* Task details
Lines with "table" in the records below: say how many there are, and add nothing.

#### Provided records

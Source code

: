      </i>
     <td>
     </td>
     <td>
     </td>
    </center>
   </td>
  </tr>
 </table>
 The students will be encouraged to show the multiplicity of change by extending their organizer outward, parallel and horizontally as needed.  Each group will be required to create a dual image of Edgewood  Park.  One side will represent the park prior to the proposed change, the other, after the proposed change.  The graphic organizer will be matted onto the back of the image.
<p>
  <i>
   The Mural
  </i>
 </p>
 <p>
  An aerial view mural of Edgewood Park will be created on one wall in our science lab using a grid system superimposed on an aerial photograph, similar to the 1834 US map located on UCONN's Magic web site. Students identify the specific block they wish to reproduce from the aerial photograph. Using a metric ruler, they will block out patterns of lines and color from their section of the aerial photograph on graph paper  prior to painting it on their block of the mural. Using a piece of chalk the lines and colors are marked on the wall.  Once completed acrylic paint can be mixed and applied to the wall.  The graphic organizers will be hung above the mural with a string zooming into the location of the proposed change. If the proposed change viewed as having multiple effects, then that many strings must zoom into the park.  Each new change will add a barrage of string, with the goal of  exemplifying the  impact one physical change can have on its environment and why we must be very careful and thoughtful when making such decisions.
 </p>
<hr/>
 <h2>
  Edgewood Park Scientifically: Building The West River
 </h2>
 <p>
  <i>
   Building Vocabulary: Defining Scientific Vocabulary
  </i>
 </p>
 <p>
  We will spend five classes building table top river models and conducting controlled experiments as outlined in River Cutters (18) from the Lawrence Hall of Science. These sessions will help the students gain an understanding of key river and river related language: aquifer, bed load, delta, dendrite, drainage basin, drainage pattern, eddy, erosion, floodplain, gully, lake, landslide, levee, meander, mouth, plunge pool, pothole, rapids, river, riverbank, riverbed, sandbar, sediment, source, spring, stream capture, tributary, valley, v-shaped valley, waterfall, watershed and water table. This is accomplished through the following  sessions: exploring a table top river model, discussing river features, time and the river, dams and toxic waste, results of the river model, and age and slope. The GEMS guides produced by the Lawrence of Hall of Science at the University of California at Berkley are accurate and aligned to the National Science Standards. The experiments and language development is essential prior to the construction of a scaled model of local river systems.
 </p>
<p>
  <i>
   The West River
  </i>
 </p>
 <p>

########

* Task response
2